The employees know exactly which book will go where because they arrange the books according to the preferences of their customers.
Their interaction with the customers helps them know which books are good and they use that knowledge to pitch to other customers. One thing that amused us the most was, how do these people remember exactly where each book by each author is kept? Here sometimes we can’t even remember where we kept our keys/phones. What Mr Rajendra told us was that him and his employees interact with these books and authors day in and day out. After that it is difficult not to remember.
On pricing strategy and competition
In this field, a transaction will rarely happen without a customer bargaining. Mr Rajendra says “Customer bargaining karna hi karna hai. Footpath ka maamla hai. Fixed price toh rakh nahi sakte”. So the sellers keep a margin of Rs 40-50 on every book.

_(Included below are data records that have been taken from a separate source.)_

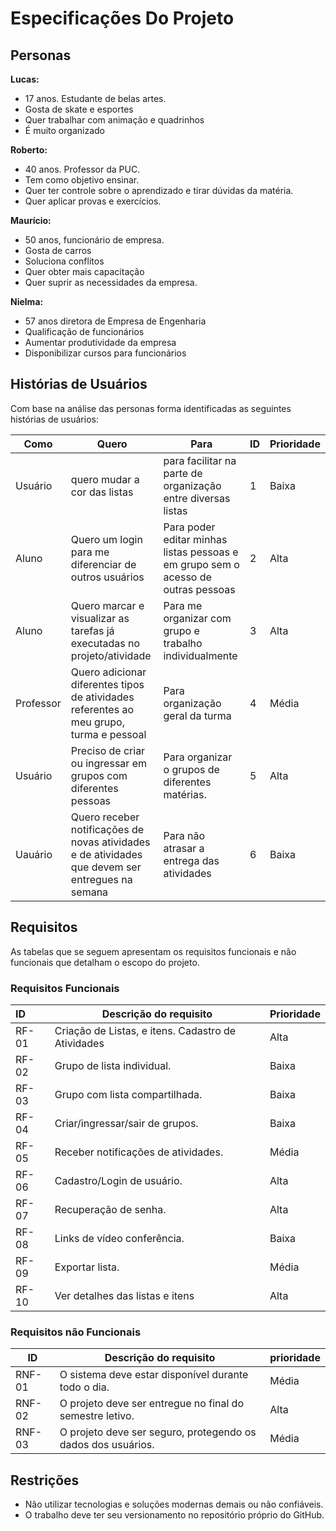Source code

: # Especificações Do Projeto

## Personas

**Lucas:**
- 17 anos. Estudante de belas artes.
- Gosta de skate e esportes
- Quer trabalhar com animação e quadrinhos
- É muito organizado

**Roberto:**
- 40 anos. Professor da PUC.
- Tem como objetivo ensinar.​
- Quer ter controle sobre o aprendizado e tirar dúvidas da matéria.​
- Quer aplicar provas e exercícios.​

**Maurício:**
- 50 anos, funcionário de empresa.
- Gosta de carros
- Soluciona conflitos
- Quer obter mais capacitação
- Quer suprir as necessidades da empresa.

**Nielma:**
- 57 anos diretora de Empresa de Engenharia
- Qualificação de funcionários
- Aumentar produtividade da empresa
- Disponibilizar cursos para funcionários


## Histórias de Usuários

Com base na análise das personas forma identificadas as seguintes histórias de usuários:

| Como      | Quero                                                                                            | Para                                                                              | ID  | Prioridade |
| --------- | ------------------------------------------------------------------------------------------------ | --------------------------------------------------------------------------------- | --- | ---------- |
| Usuário   | quero mudar a cor das listas                                                                     | para facilitar na parte de organização entre diversas listas                      | 1   | Baixa      |
| Aluno     | Quero um login para me diferenciar de outros usuários                                            | Para poder editar minhas listas pessoas e em grupo sem o acesso de outras pessoas | 2   | Alta       |
| Aluno     | Quero marcar e visualizar as tarefas já executadas no projeto/atividade                          | Para me organizar com grupo e trabalho individualmente                            | 3   | Alta       |
| Professor | Quero adicionar diferentes tipos de atividades referentes ao meu grupo, turma e pessoal          | Para organização geral da turma                                                   | 4   | Média      |
| Usuário   | Preciso de criar ou ingressar em grupos com diferentes pessoas                                   | Para organizar o grupos de diferentes matérias.                                   | 5   | Alta       |
| Uauário   | Quero receber notificações de novas atividades e de atividades que devem ser entregues na semana | Para não atrasar a entrega das atividades                                         | 6   | Baixa      |
## Requisitos

As tabelas que se seguem apresentam os requisitos funcionais e não funcionais que detalham o escopo do projeto.

### Requisitos Funcionais

| ID    | Descrição do requisito                             | Prioridade |
| :---- | -------------------------------------------------- | ---------- |
| RF-01 | Criação de Listas, e itens. Cadastro de Atividades | Alta       |
| RF-02 | Grupo de lista individual.                         | Baixa      |
| RF-03 | Grupo com lista compartilhada.                     | Baixa      |
| RF-04 | Criar/ingressar/sair de grupos.                    | Baixa      |
| RF-05 | Receber notificações de atividades.                | Média      |
| RF-06 | Cadastro/Login de usuário.                         | Alta       |
| RF-07 | Recuperação de senha.                              | Alta       |
| RF-08 | Links de vídeo conferência.                        | Baixa      |
| RF-09 | Exportar lista.                                    | Média      |
| RF-10 | Ver detalhes das listas e itens                    | Alta       |


### Requisitos não Funcionais

| ID     | Descrição do requisito                                       | prioridade |
| ------ | ------------------------------------------------------------ | ---------- |
| RNF-01 | O sistema deve estar disponível durante todo o dia.          | Média      |
| RNF-02 | O projeto deve ser entregue no final do semestre letivo.     | Alta       |
| RNF-03 | O projeto deve ser seguro, protegendo os dados dos usuários. | Média      |

## Restrições

- Não utilizar tecnologias e soluções modernas demais ou não confiáveis.
- O trabalho deve ter seu versionamento no repositório próprio do GitHub.
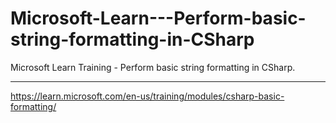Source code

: # Microsoft-Learn---Perform-basic-string-formatting-in-CSharp
Microsoft Learn Training - Perform basic string formatting in CSharp.

---------------------------------------
https://learn.microsoft.com/en-us/training/modules/csharp-basic-formatting/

With so many book sellers huddled next to each other on the same footpath, competition will be really tough - right? Wrong! It depends on which seller has what collection.
No seller will have the same collection so you’ll find only one seller selling a particular book. “Sabka collection same ho hi nahi sakta” says Mr Rajendra. If they have the same books, then a customer will come to the seller closest to him, buy the book and go away leaving other sellers without any business. Mr Rajendra also
added that every seller’s collection is 60-70% different than the other seller. In this way he contradicted himself. We believe what he meant was that the common books that the sellers have are the most popular ones.
What is his view on competitors like Amazon and Flipkart? Mr Rajendra says, "They (Amazon/Flipart) can’t sell the old rare books that we are able to sell. They are able to sell only new books."
Nevertheless, due to the advent of technology and e-commerce, the business has been affected as compared to 25 years ago. But true book lovers will come to them and buy real books to get the joy and satisfaction of reading. This book bazaar can provide the reader with the reading experience that no kindle or e-book can provide.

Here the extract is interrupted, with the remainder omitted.